===== Provided entries

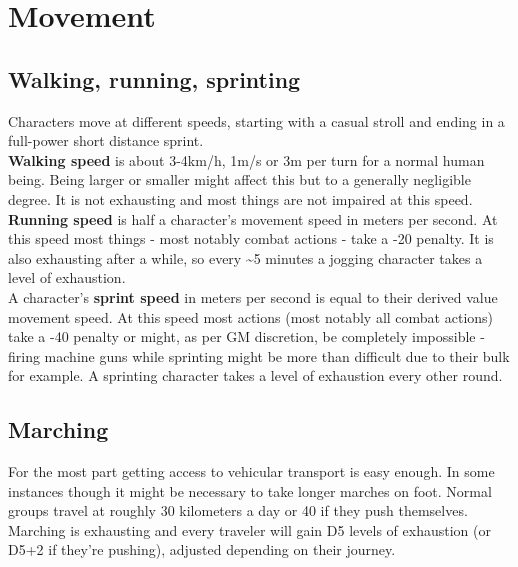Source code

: \documentclass[11pt,a4paper,openany,dvipsnames]{book}
\begin{document}
	

	\chapter{Movement}
	\section{Walking, running, sprinting}
	Characters move at different speeds, starting with a casual stroll and ending in a full-power short distance sprint.\\
	\textbf{Walking speed} is about 3-4km/h, 1m/s or 3m per turn for a normal human being. Being larger or smaller might affect this but to a generally negligible degree. It is not exhausting and most things are not impaired at this speed.\\
	\textbf{Running speed} is half a character’s movement speed in meters per second.
	At this speed most things - most notably combat actions - take a -20 penalty.
	It is also exhausting after a while, so every \sim 5 minutes a jogging character takes a level of exhaustion.\\
	A character’s \textbf{sprint speed} in meters per second is equal to their derived value movement speed.
	At this speed most actions (most notably all combat actions)
		take a -40 penalty
		or might, as per GM discretion, be completely impossible
		- firing machine guns while sprinting might be more than difficult due to their bulk for example.
	A sprinting character takes a level of exhaustion every other round.
	\section{Marching}
	For the most part getting access to vehicular transport is easy enough.
	In some instances though it might be necessary to take longer marches on foot.
	Normal groups travel at roughly 30 kilometers a day or 40 if they push themselves.
	\\%
	Marching is exhausting and every traveler will gain D5 levels of exhaustion (or D5+2 if they're pushing), adjusted depending on their journey.
\end{document}
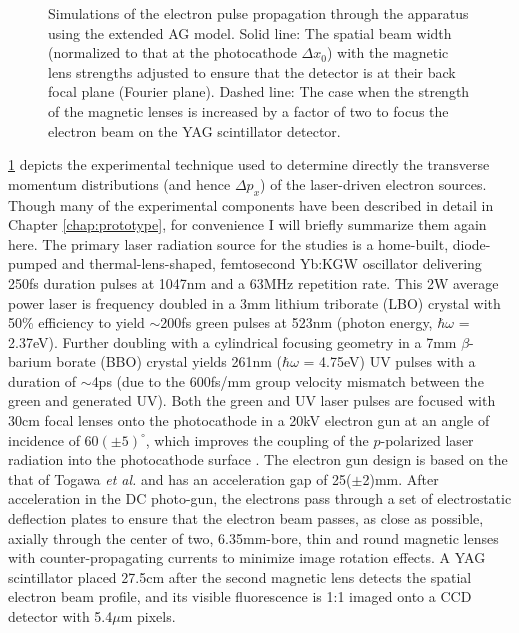 \begin{figure}
  \centering
  
  \caption[Beam profile simulation of experimental setup]{
    Simulations of the electron pulse propagation through the apparatus using the extended AG model.  
    Solid line: The spatial beam width (normalized to that at the photocathode $\Delta x_0$) with the magnetic lens strengths adjusted to ensure that the detector is at their back focal plane (Fourier plane).
    Dashed line: The case when the strength of the magnetic lenses is increased by a factor of two to focus the electron beam on the YAG scintillator detector.
  }
  \label{fig:transverse-measurement}
\end{figure}

\ref{fig:transverse-measurement} depicts the experimental technique used to determine directly the transverse momentum distributions (and hence $\Delta p_x$) of the laser-driven electron sources.
Though many of the experimental components have been described in detail in Chapter \ref{chap:prototype}, for convenience I will briefly summarize them again here.
The primary laser radiation source for the studies is a home-built, diode-pumped and thermal-lens-shaped, femtosecond Yb:KGW oscillator \cite{berger_high-power_2008} delivering 250fs duration pulses at 1047nm and a 63MHz repetition rate.
This 2W average power laser is frequency doubled in a 3mm lithium triborate (LBO) crystal with 50\% efficiency to yield $\sim$200fs green pulses at 523nm (photon energy, $\hbar \omega$ = 2.37eV).
Further doubling with a cylindrical focusing geometry in a 7mm $\beta$-barium borate (BBO) crystal yields 261nm ($\hbar \omega$ = 4.75eV) UV pulses with a duration of $\sim$4ps (due to the 600fs/mm group velocity mismatch between the green and generated UV).
Both the green and UV laser pulses are focused with 30cm focal lenses onto the photocathode in a 20kV electron gun at an angle of incidence of $60(\pm5)^{\circ}$, which improves the coupling of the $p$-polarized laser radiation into the photocathode surface \cite{berger_dc_2009}.
The electron gun design is based on the that of Togawa \textit{et al.} \cite{berger_dc_2009,togawa_ceb6_2007} and has an acceleration gap of 25($\pm$2)mm.
After acceleration in the DC photo-gun, the electrons pass through a set of electrostatic deflection plates to ensure that the electron beam passes, as close as possible, axially through the center of two, 6.35mm-bore, thin and round magnetic lenses with counter-propagating currents to minimize image rotation effects.
A YAG scintillator placed 27.5cm after the second magnetic lens detects the spatial electron beam profile, and its visible fluorescence is 1:1 imaged onto a CCD detector with 5.4$\mu$m pixels. 

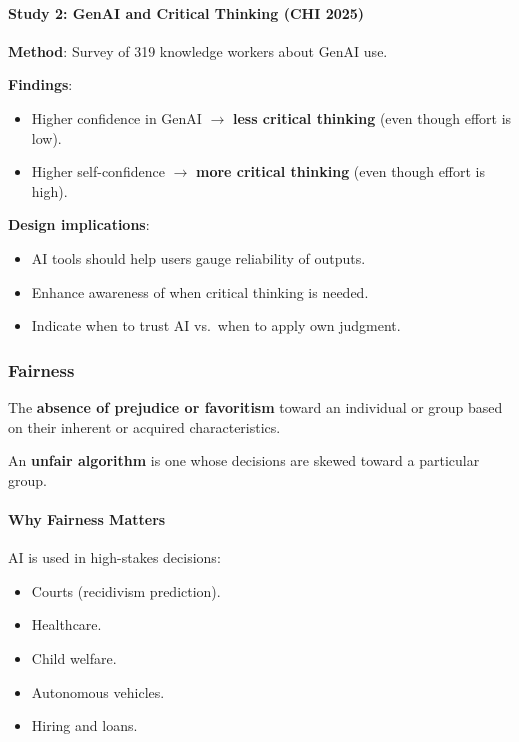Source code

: \paragraph*{Study 2: GenAI and Critical Thinking (CHI 2025)}
\textbf{Method}: Survey of 319 knowledge workers about GenAI use.

\textbf{Findings}:
\begin{itemize}
  \item Higher confidence in GenAI $\to$ \textbf{less critical thinking} (even though effort is low).
  \item Higher self-confidence $\to$ \textbf{more critical thinking} (even though effort is high).
\end{itemize}

\textbf{Design implications}:
\begin{itemize}
  \item AI tools should help users gauge reliability of outputs.
  \item Enhance awareness of when critical thinking is needed.
  \item Indicate when to trust AI vs.\ when to apply own judgment.
\end{itemize}

\subsubsection*{Fairness}

\begin{defbox}[Fairness]
The \textbf{absence of prejudice or favoritism} toward an individual or group based on their inherent or acquired characteristics.

An \textbf{unfair algorithm} is one whose decisions are skewed toward a particular group.
\end{defbox}

\paragraph*{Why Fairness Matters}
AI is used in high-stakes decisions:
\begin{itemize}
  \item Courts (recidivism prediction).
  \item Healthcare.
  \item Child welfare.
  \item Autonomous vehicles.
  \item Hiring and loans.
\end{itemize}

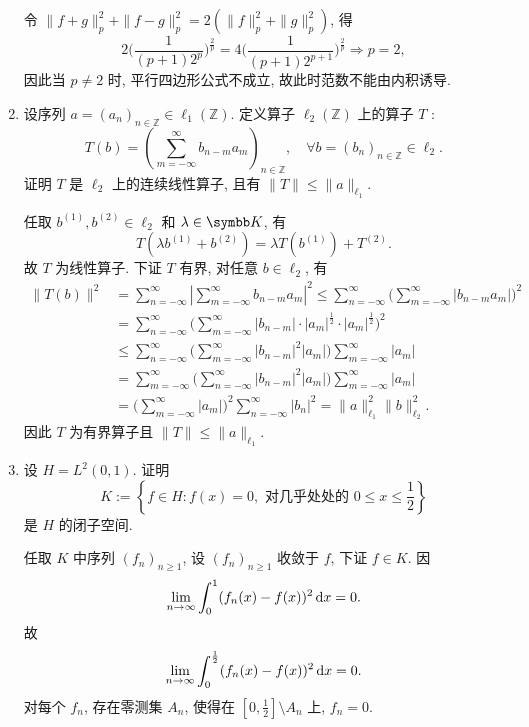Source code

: \begin{enumerate}
\begin{answer}
      令 $\|f+g\|_p^2+\|f-g\|_p^2=2(\|f\|_p^2+\|g\|_p^2)$, 得
      \[2\biggl(\frac{1}{(p+1)2^p}\biggr)^{\frac{2}{p}}=4\biggl(\frac{1}{(p+1)2^{p+1}}\biggr)^{\frac{2}{p}}\Rightarrow p=2,\]
      因此当 $p\neq 2$ 时, 平行四边形公式不成立, 故此时范数不能由内积诱导.
    \end{answer}
  \item 设序列 $a=\left(a_{n}\right)_{n \in \mathbb{Z}} \in \ell_{1}(\mathbb{Z})$. 定义算子 $\ell_{2}(\mathbb{Z})$ 上的算子 $T$ :
  \[
    T(b)=\left(\sum_{m=-\infty}^{\infty} b_{n-m} a_{m}\right)_{n \in \mathbb{Z}}, \quad \forall b=\left(b_{n}\right)_{n \in \mathbb{Z}} \in \ell_{2} .
  \]证明 $T$ 是 $\ell_{2}$ 上的连续线性算子, 且有 $\|T\| \leq\|a\|_{\ell_{1}}$.
    \begin{answer}
      任取 $b^{(1)},b^{(2)}\in\ell_2$ 和 $\lambda\in\K$, 有
      \[T(\lambda b^{(1)}+b^{(2)})=\lambda T(b^{(1)})+T^{(2)}.\]
      故 $T$ 为线性算子. 下证 $T$ 有界, 对任意 $b\in\ell_2$, 有
      \begin{align*}
          \|T(b)\|^2
          & =\sum_{n=-\infty}^{\infty}\left|\sum_{m=-\infty}^{\infty}b_{n-m}a_m\right|^2 \leq\sum_{n=-\infty}^{\infty}\biggl(\sum_{m=-\infty}^{\infty}|b_{n-m}a_m|\biggr)^2 \\
          & =\sum_{n=-\infty}^{\infty}\biggl(\sum_{m=-\infty}^{\infty}|b_{n-m}|\cdot|a_m|^{\frac{1}{2}}\cdot|a_m|^{\frac{1}{2}}\biggr)^2 \\
          & \leq\sum_{n=-\infty}^{\infty}\biggl(\sum_{m=-\infty}^{\infty}|b_{n-m}|^2|a_m|\biggr)\sum_{m=-\infty}^{\infty}|a_m| \\
          & =\sum_{m=-\infty}^{\infty}\biggl(\sum_{n=-\infty}^{\infty}|b_{n-m}|^2|a_m|\biggr)\sum_{m=-\infty}^{\infty}|a_m| \\
          & =\biggl(\sum_{m=-\infty}^{\infty}|a_m|\biggr)^2\sum_{n=-\infty}^{\infty}|b_n|^2=\|a\|_{\ell_1}^2\|b\|_{\ell_2}^2.
      \end{align*}
      因此 $T$ 为有界算子且 $\|T\|\leq\|a\|_{\ell_1}$.
    \end{answer}
  \item  设 $H=L^{2}(0,1)$. 证明
  \[
    K:=\left\{f \in H: f(x)=0, \text { 对几乎处处的 } 0 \leq x \leq \frac{1}{2}\right\}
  \]
  是 $H$ 的闭子空间.
    \begin{answer}
      任取 $K$ 中序列 $(f_n)_{n\geq 1}$, 设 $(f_n)_{n\geq 1}$ 收敛于 $f$, 下证 $f\in K$. 因
      \[\lim_{n\to\infty}\int_0^1 (f_n(x)-f(x))^2\mathop{}\!\mathrm{d} x=0.\]
      故
      \[\lim_{n\to\infty}\int_0^{\frac{1}{2}} (f_n(x)-f(x))^2\mathop{}\!\mathrm{d} x=0.\]
      对每个 $f_n$, 存在零测集 $A_n$, 使得在 $[0,\frac{1}{2}]\setminus A_n$ 上, $f_n=0$.

\end{answer}
\end{enumerate}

==========

Your goal — Your reply should hold nothing but the lines above, from the one containing "or might, as" to the one containing "Simulations of the", reproduced exactly minus the pictures.

Solution for this problem —
		or might, as per GM discretion, be completely impossible
		- firing machine guns while sprinting might be more than difficult due to their bulk for example.
	A sprinting character takes a level of exhaustion every other round.
	\section{Marching}
	For the most part getting access to vehicular transport is easy enough.
	In some instances though it might be necessary to take longer marches on foot.
	Normal groups travel at roughly 30 kilometers a day or 40 if they push themselves.
	\\%
	Marching is exhausting and every traveler will gain D5 levels of exhaustion (or D5+2 if they're pushing), adjusted depending on their journey.
\end{document}
 \begin{figure}
  \centering
  
  \caption[Beam profile simulation of experimental setup]{
    Simulations of the electron pulse propagation through the apparatus using the extended AG model.  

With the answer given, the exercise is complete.